Ces Parachiot soulèvent de nombreuses questions, dont celles-ci :

– Pourquoi la Torah accorde t’elle tant d’importance à Yossef, plus qu’aux autres fils de Yaacov Avinou, comme lui, ancêtres des Chevatim ?

– Les rêves occupent une place centrale dans ces récits, ceux de Yossef au début de la Paracha, puis ceux des dignitaires de Par’o à la fin de la Paracha ; puis les rêves de Par’o au début de la prochaine Paracha, Mikets, grâce auxquels Yossef sortira de prison et accèdera aux plus grands honneurs et au pouvoir absolu en Egypte.

Quel sens doit-on accorder aux rêves ? Ne sont-ils pas en opposition avec le réel ?!

-Si les rêves détiennent une dimension de “prophétie”, en quoi consiste-t ’elle ? Et quelle est la fonction de telles prophéties dans le fonctionnement de la Création ?

– Quels enseignements devons-nous retirer de ces “récits” ? Quel impact doivent-ils avoir sur notre “quotidien ?

Commençons par le statut des rêves dans le fonctionnement du Monde.

Rav Yossef Yehouda Leib Bloch, Rav et Roch Yechiva de Telz, dédie une longue analyse aux rêves (Chiouré Daat, Nissim veTéva I). Il explique que le rêve n’est pas “prémonitoire”. Il ne s’agit pas d’une simple “information” sur des évènements à venir, individuels ou collectifs. La réalité qui se déroule à nos yeux dans le présent n’est que le résultat des “faits” existant aux niveaux spirituels élevés de la Création. Ce qui nous paraitêtre “surnaturel”, du fait que cela échappe à la perception de nos sens physiques, est en réalitéla véritable source des faits matériels.

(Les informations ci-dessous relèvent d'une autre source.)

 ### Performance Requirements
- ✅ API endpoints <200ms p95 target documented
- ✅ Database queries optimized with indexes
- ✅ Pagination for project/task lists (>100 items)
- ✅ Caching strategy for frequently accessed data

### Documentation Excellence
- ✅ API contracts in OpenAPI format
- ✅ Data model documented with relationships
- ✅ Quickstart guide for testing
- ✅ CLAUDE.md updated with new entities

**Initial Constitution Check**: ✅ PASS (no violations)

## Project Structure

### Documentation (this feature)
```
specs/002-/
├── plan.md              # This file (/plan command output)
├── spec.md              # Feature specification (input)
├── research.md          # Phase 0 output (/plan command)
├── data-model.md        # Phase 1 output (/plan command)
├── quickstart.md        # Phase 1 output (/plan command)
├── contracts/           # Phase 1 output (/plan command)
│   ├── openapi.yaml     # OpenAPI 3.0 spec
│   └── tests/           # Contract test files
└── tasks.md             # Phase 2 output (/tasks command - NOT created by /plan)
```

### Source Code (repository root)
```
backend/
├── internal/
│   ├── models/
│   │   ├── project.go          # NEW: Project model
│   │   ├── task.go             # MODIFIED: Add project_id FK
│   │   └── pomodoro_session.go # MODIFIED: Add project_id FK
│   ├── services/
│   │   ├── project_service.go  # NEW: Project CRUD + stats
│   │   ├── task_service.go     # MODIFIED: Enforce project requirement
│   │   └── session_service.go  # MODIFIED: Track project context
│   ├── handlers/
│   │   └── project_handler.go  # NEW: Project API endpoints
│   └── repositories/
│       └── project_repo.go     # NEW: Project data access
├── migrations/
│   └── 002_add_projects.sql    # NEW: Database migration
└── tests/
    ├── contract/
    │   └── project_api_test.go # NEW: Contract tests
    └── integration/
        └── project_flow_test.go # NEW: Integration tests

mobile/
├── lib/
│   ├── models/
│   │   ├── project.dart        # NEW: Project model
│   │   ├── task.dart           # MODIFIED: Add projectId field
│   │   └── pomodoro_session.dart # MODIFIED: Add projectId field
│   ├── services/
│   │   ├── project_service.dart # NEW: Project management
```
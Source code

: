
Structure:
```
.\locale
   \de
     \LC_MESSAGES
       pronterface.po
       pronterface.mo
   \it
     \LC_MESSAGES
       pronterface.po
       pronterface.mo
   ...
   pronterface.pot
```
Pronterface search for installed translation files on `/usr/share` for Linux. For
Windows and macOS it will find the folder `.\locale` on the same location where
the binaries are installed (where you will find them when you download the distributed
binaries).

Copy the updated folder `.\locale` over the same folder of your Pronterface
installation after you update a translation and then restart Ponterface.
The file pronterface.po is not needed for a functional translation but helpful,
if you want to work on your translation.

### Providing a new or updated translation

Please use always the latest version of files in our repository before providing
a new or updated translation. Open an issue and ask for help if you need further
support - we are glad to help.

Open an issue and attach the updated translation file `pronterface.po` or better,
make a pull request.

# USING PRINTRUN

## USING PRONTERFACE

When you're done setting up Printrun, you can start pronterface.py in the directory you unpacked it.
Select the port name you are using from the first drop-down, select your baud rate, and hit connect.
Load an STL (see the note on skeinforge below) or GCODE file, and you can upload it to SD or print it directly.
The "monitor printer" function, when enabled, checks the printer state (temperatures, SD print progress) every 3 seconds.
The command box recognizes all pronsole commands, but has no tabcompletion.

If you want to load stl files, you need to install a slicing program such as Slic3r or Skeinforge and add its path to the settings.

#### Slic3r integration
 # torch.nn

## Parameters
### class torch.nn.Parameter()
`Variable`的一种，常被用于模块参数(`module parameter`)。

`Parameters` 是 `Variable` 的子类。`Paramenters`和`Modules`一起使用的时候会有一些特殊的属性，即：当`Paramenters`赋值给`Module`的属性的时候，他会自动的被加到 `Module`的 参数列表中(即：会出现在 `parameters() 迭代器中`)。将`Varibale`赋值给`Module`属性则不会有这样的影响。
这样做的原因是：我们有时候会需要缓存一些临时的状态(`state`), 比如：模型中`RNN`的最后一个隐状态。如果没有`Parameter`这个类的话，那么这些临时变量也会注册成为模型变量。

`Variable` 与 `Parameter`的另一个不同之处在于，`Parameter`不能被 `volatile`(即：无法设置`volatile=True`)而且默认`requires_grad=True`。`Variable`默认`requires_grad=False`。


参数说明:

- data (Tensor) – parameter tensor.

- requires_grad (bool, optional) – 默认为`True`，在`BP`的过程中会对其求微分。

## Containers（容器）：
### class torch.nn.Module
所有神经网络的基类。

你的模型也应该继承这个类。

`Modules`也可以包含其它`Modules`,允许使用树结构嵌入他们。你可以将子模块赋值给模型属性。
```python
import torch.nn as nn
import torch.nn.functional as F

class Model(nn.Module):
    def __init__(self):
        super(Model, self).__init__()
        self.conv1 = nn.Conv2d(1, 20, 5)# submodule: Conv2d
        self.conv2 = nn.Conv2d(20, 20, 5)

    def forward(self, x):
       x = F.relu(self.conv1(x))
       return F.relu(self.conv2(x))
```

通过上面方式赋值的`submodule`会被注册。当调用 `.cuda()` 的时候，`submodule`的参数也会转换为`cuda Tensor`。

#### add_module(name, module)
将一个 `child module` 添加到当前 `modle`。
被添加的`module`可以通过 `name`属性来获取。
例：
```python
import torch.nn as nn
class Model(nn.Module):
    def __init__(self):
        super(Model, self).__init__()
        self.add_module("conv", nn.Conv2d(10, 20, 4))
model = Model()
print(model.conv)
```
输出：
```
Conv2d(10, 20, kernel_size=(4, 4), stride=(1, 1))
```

La Nechama a la capacité de percevoir partiellement ces réalités supérieures lorsque l’acuité des sens physiques s’estompe. Cela peut se produire pendant le sommeil. Ce qui sera perçu alors n’est pas du domaine de l’avenir, mais est ancré dans la réalité immédiate dans les racines supérieures des évènements dans les niveaux élevés de la Création.

Rav Bloch ajoute que ce type de perception peut également survenir à l’état de veille, et c’est ce qu’on appelle couramment une “intuition”.

Les révélations sur l’avenir, elles, sont réservées aux Tsadikim.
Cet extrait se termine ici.